No poseemos conciencia de Comercio Justo

Durante el mes de Octubre venimos haciendo varios artículos, actividades y concursos para fomentar y dar a conocer lo que es el Comercio Justo. Más allá de definirse como un comercio solidario y alternativo, es un compromiso social con el resto del planeta, pero ¿estamos concienciados?

Se acerca el fin de semana y la despensa está casi agotada. Realizamos una lista de la compra con aquello que necesitamos: café, leche, chocolate que no falte, pasta, carne, pescado, etc. Suele ser una lista amplia, aunque en algunos hogares es mucho más reducida y propensa a las ofertas que la gran superficie nos ofrece.
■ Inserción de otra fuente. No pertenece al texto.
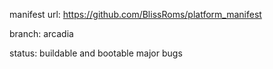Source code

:manifest url:
https://github.com/BlissRoms/platform_manifest

branch:
arcadia

status:
buildable and bootable
major bugs
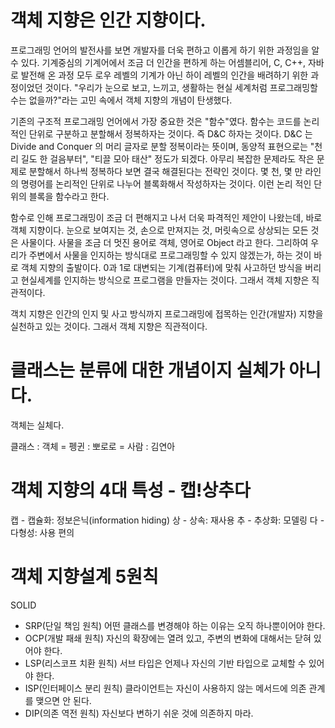 # 객체 지향은 인간 지향이다.

프로그래밍 언어의 발전사를 보면 개발자를 더욱 편하고 이롭게 하기 위한 과정임을 알 수 있다.
기계중심의 기계어에서 조금 더 인간을 편하게 하는 어셈블리어, C, C++, 자바로 발전해 온 과정 모두 로우 레벨의 기계가 아닌 하이 레벨의 인간을 배려하기 위한 과정이었던 것이다.
"우리가 눈으로 보고, 느끼고, 생활하는 현실 세계처럼 프로그래밍할 수는 없을까?"라는 고민 속에서 객체 지향의 개념이 탄생했다.

기존의 구조적 프로그래밍 언어에서 가장 중요한 것은 "함수"였다.
함수는 코드를 논리적인 단위로 구분하고 분할해서 정복하자는 것이다. 즉 D&C 하자는 것이다.
D&C 는 Divide and Conquer 의 머리 글자로 분할 정복이라는 뜻이며, 동양적 표현으로는 "천 리 길도 한 걸음부터", "티끌 모아 태산" 정도가 되겠다. 아무리 복잡한 문제라도 작은 문제로 분할해서 하나씩 정복하다 보면 결국 해결된다는 전략인 것이다.
몇 천, 몇 만 라인의 명령어를 논리적인 단위로 나누어 블록화해서 작성하자는 것이다. 이런 논리 적인 단위의 블록을 함수라고 한다.

함수로 인해 프로그래밍이 조금 더 편해지고 나서 더욱 파격적인 제안이 나왔는데, 바로 객체 지향이다.
눈으로 보여지는 것, 손으로 만져지는 것, 머릿속으로 상상되는 모든 것은 사물이다. 사물을 조금 더 멋진 용어로 객체, 영어로 Object 라고 한다. 그리하여 우리가 주변에서 사물을 인지하는 방식대로 프로그래밍할 수 있지 않겠는가, 하는 것이 바로 객체 지향의 출발이다.
0과 1로 대변되는 기계(컴퓨터)에 맞춰 사고하던 방식을 버리고 현실세계를 인지하는 방식으로 프로그램을 만들자는 것이다.
그래서 객체 지향은 직관적이다.

객치 지향은 인간의 인지 및 사고 방식까지 프로그래밍에 접목하는 인간(개발자) 지향을 실천하고 있는 것이다.
그래서 객체 지향은 직관적이다.

# 클래스는 분류에 대한 개념이지 실체가 아니다.

객체는 실체다.

클래스 : 객체 = 펭귄 : 뽀로로 = 사람 : 김연아

# 객체 지향의 4대 특성 - 캡!상추다

캡 - 캡슐화: 정보은닉(information hiding)
상 - 상속: 재사용
추 - 추상화: 모델링
다 - 다형성: 사용 편의

# 객체 지향설계 5원칙

SOLID

- SRP(단일 책임 원칙)
  어떤 클래스를 변경해야 하는 이유는 오직 하나뿐이어야 한다.
- OCP(개발 패쇄 원칙)
  자신의 확장에는 열려 있고, 주변의 변화에 대해서는 닫혀 있어야 한다.
- LSP(리스코프 치환 원칙)
  서브 타입은 언제나 자신의 기반 타입으로 교체할 수 있어야 한다.
- ISP(인터페이스 분리 원칙)
  클라이언트는 자신이 사용하지 않는 메서드에 의존 관계를 맺으면 안 된다.
- DIP(의존 역전 원칙)
  자신보다 변하기 쉬운 것에 의존하지 마라.
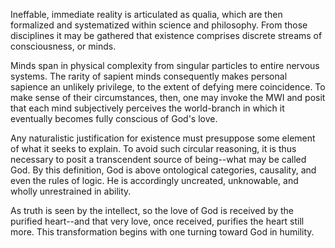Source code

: Ineffable, immediate reality is articulated as qualia, which are then formalized and systematized within science and philosophy. From those disciplines it may be gathered that existence comprises discrete streams of consciousness, or minds.

Minds span in physical complexity from singular particles to entire nervous systems. The rarity of sapient minds consequently makes personal sapience an unlikely privilege, to the extent of defying mere coincidence. To make sense of their circumstances, then, one may invoke the MWI and posit that each mind subjectively perceives the world-branch in which it eventually becomes fully conscious of God's love.

Any naturalistic justification for existence must presuppose some element of what it seeks to explain. To avoid such circular reasoning, it is thus necessary to posit a transcendent source of being--what may be called God. By this definition, God is above ontological categories, causality, and even the rules of logic. He is accordingly uncreated, unknowable, and wholly unrestrained in ability.

As truth is seen by the intellect, so the love of God is received by the purified heart--and that very love, once received, purifies the heart still more. This transformation begins with one turning toward God in humility.
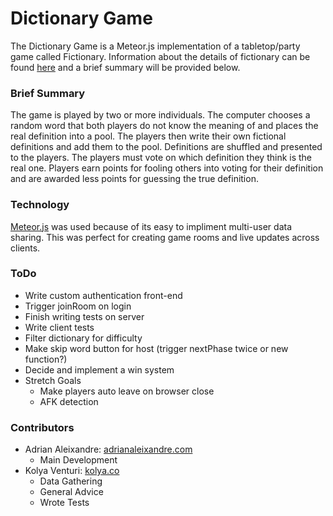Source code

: # Dictionary Game

The Dictionary Game is a Meteor.js implementation of a tabletop/party game called Fictionary. Information about the details of fictionary can be found [here](https://en.wikipedia.org/wiki/Fictionary) and a brief summary will be provided below.

### Brief Summary

The game is played by two or more individuals. The computer chooses a random word that both players do not know the meaning of and places the real definition into a pool. The players then write their own fictional definitions and add them to the pool. Definitions are shuffled and presented to the players. The players must vote on which definition they think is the real one. Players earn points for fooling others into voting for their definition and are awarded less points for guessing the true definition.

### Technology

[Meteor.js](http://meteor.com) was used because of its easy to impliment multi-user data sharing. This was perfect for creating game rooms and live updates across clients.

### ToDo

* Write custom authentication front-end
* Trigger joinRoom on login
* Finish writing tests on server
* Write client tests
* Filter dictionary for difficulty
* Make skip word button for host (trigger nextPhase twice or new function?)
* Decide and implement a win system
* Stretch Goals
  * Make players auto leave on browser close
  * AFK detection

### Contributors

* Adrian Aleixandre: [adrianaleixandre.com](http://adrianaleixandre.com)
  * Main Development
* Kolya Venturi: [kolya.co](http://kolya.co)
  * Data Gathering
  * General Advice
  * Wrote Tests
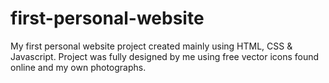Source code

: # first-personal-website

My first personal website project created mainly using HTML, CSS & Javascript.
Project was fully designed by me using free vector icons found online and my own photographs. 
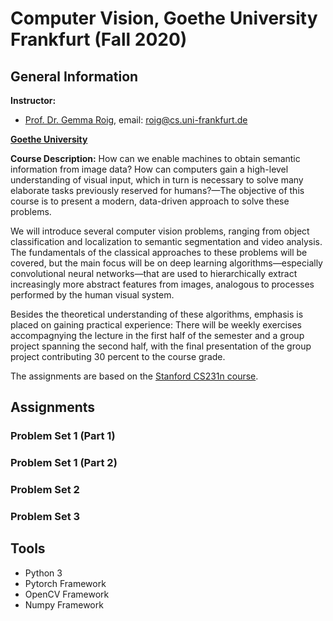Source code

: # Computer Vision, Goethe University Frankfurt (Fall 2020)

## General Information

**Instructor:**
* [Prof. Dr. Gemma Roig](http://www.cvai.cs.uni-frankfurt.de/team.html), email: roig@cs.uni-frankfurt.de

**[Goethe University](http://www.informatik.uni-frankfurt.de/index.php/en/)**

**Course Description:** How can we enable machines to obtain semantic information from image data? How can computers gain a high-level understanding of visual input, which in turn is necessary to solve many elaborate tasks previously reserved for humans?—The objective of this course is to present a modern, data-driven approach to solve these problems.

We will introduce several computer vision problems, ranging from object classification and localization to semantic segmentation and video analysis. The fundamentals of the classical approaches to these problems will be covered, but the main focus will be on deep learning algorithms—especially convolutional neural networks—that are used to hierarchically extract increasingly more abstract features from images, analogous to processes performed by the human visual system.

Besides the theoretical understanding of these algorithms, emphasis is placed on gaining practical experience: There will be weekly exercises accompagnying the lecture in the first half of the semester and a group project spanning the second half, with the final presentation of the group project contributing 30 percent to the course grade.

The assignments are based on the [Stanford CS231n course](http://cs231n.stanford.edu/).

## Assignments ##

### Problem Set 1 (Part 1) 

### Problem Set 1 (Part 2) 

### Problem Set 2 

### Problem Set 3 

## Tools ## 
* Python 3
* Pytorch Framework
* OpenCV Framework
* Numpy Framework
De todos estos productos ¿cuántos adquirimos del comercio justo?

La respuesta la da un informe de Intermon Oxfam, “Iguales: Acabemos con la desigualdad extrema. Es hora de cambiar las reglas”, en el que destaca un bajo consumo por parte de los españoles, un 2% y que tan sólo el 20% de la población conoce el significado de Comercio Justo. Con estas cifras no es de extrañar que, a pesar de lo solidaria que es al población española, sigamos contribuyendo a una cadena comercial injusta.

Si nos fijamos en el siguiente gráfico, en este caso una prenda textil, podemos observar que el trabajador se lleva el 0,6% del coste de la camiseta frente al 59% de la venta. Algunos podrán decir que “alguien tendrá que venderlo” sin pensar que la pieza más importante de este engranaje es el que lo fabrica, el factor humano.

comercio tradicional

Lo mismo sucede con los alimentos cómo el café, el azúcar, el chocolate o el algodón. Desde que el productor lo recoge, debe pasar por minoristas locales, transportes transnacionales, mayoristas y transformadores, para finalmente llegar al comercio; una cadena con demasiados beneficiarios.
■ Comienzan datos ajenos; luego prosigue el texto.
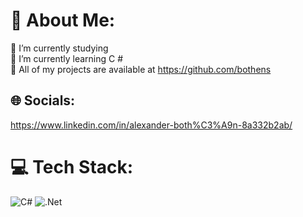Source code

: # 💫 About Me:
🔭 I’m currently studying <br>🤝 I’m currently learning C #<br>💬 All of my projects are available at https://github.com/bothens<br>


## 🌐 Socials:
https://www.linkedin.com/in/alexander-both%C3%A9n-8a332b2ab/

# 💻 Tech Stack:
![C#](https://img.shields.io/badge/c%23-%23239120.svg?style=for-the-badge&logo=csharp&logoColor=white) ![.Net](https://img.shields.io/badge/.NET-5C2D91?style=for-the-badge&logo=.net&logoColor=white)
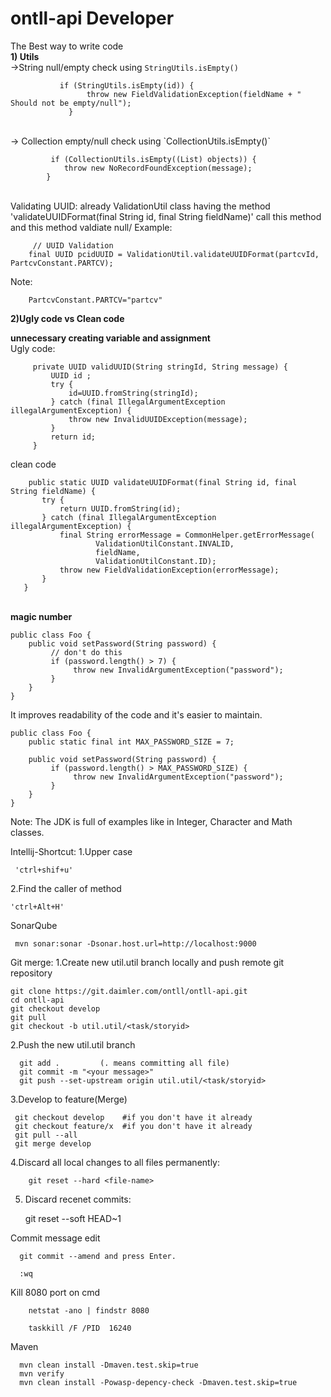 # ontll-api Developer



The Best way to write code<br>
<b>1) Utils</b><br>
   ->String null/empty check using `StringUtils.isEmpty()`
     
               if (StringUtils.isEmpty(id)) {
                     throw new FieldValidationException(fieldName + " Should not be empty/null");
                 }
  <br>
   -> Collection empty/null check using  `CollectionUtils.isEmpty()`
    
             if (CollectionUtils.isEmpty((List) objects)) {
                throw new NoRecordFoundException(message);
            }
   <br> 
   Validating UUID: already ValidationUtil class having the method 'validateUUIDFormat(final String id, final String fieldName)'
   call this method and this method valdiate null/
   Example:
        
         // UUID Validation
        final UUID pcidUUID = ValidationUtil.validateUUIDFormat(partcvId, PartcvConstant.PARTCV);
           
   Note: 
        
        PartcvConstant.PARTCV="partcv"
   
    
   
 <b>2)Ugly code vs Clean code</b>
 
 <b>unnecessary creating variable and assignment </b><br>
  Ugly code:
         
         private UUID validUUID(String stringId, String message) {
             UUID id ;
             try {
                 id=UUID.fromString(stringId);
             } catch (final IllegalArgumentException illegalArgumentException) {
                 throw new InvalidUUIDException(message);
             }
             return id;
         }
                  
  clean code
   
        public static UUID validateUUIDFormat(final String id, final String fieldName) {
           try {
               return UUID.fromString(id);
           } catch (final IllegalArgumentException illegalArgumentException) {
               final String errorMessage = CommonHelper.getErrorMessage(
                       ValidationUtilConstant.INVALID,
                       fieldName,
                       ValidationUtilConstant.ID);
               throw new FieldValidationException(errorMessage);
           }
       }
 
   <br>
    <b>magic number</b>
    
    public class Foo {
        public void setPassword(String password) {
             // don't do this
             if (password.length() > 7) {
                  throw new InvalidArgumentException("password");
             }
        }
    }
    
   It improves readability of the code and it's easier to maintain.
   
    public class Foo {
        public static final int MAX_PASSWORD_SIZE = 7;
    
        public void setPassword(String password) {
             if (password.length() > MAX_PASSWORD_SIZE) {
                  throw new InvalidArgumentException("password");
             }
        }
    }
   Note:
    The JDK is full of examples like in Integer, Character and Math classes.
  
  Intellij-Shortcut:
   1.Upper case
     
     'ctrl+shif+u'
   2.Find the caller of method
   
    'ctrl+Alt+H'
   
   SonarQube
     
     mvn sonar:sonar -Dsonar.host.url=http://localhost:9000
     
   Git merge: 
   1.Create new util.util branch locally and push remote git repository
       
    git clone https://git.daimler.com/ontll/ontll-api.git
    cd ontll-api
    git checkout develop
    git pull
    git checkout -b util.util/<task/storyid>    

   2.Push the new util.util branch
      
      git add .         (. means committing all file)
      git commit -m "<your message>"
      git push --set-upstream origin util.util/<task/storyid>
     
      
   3.Develop to feature(Merge)
     
     git checkout develop    #if you don't have it already
     git checkout feature/x  #if you don't have it already
     git pull --all
     git merge develop
   
   
   4.Discard all local changes to all files permanently:
        
        git reset --hard <file-name>
        
   5. Discard recenet commits:
   
        
        git reset --soft HEAD~1
      
  
   Commit message edit
   
      git commit --amend and press Enter.
      
      :wq
       
       

       
Kill 8080 port on cmd

        netstat -ano | findstr 8080
        
        taskkill /F /PID  16240
  Maven
  
      mvn clean install -Dmaven.test.skip=true  
      mvn verify
      mvn clean install -Powasp-depency-check -Dmaven.test.skip=true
El Comercio Justo pretende, no sólo unas condiciones ventajosas para productores locales, también un salario digno, la erradicación del trabajo infantil, la equidad de género, el respeto al medio ambiente, el fomento de este tipo de estrategias comerciales o respetar su identidad cultural. Puede sonar algo demagógico pero hacer caso omiso de estas premisas es contribuir a la perpetuación de sistemas injustos y denigrantes para el ser humano.

Los productos de Comercio Justo poseen un precio más elevado-un poco-por la razón que estamos esgrimiendo, porque son las organizaciones las que importan directamente esos productos desde las cooperativas que los productores han creado en su país de origen y siempre pagando un precio justo al trabajo y producto que importan. No estoy diciendo que toda la cesta de la compra se llene de productos de comercio justo-sería lo ideal-pero empezar por lo más esencial cómo pastas, arroces, cacao, café o azúcar es un buen comienzo.

Tal vez debamos ir pensando que nuestro consumismo escandaloso está contribuyendo al subdesarrollo de otros países y la desaparición de otras culturas. No se trata de ahorrar dinero puesto que podemos-y debemos-sacrificar ciertos lujos, se trata de que si permitimos una sociedad injusta, será para todos y no sólo para unos pocos.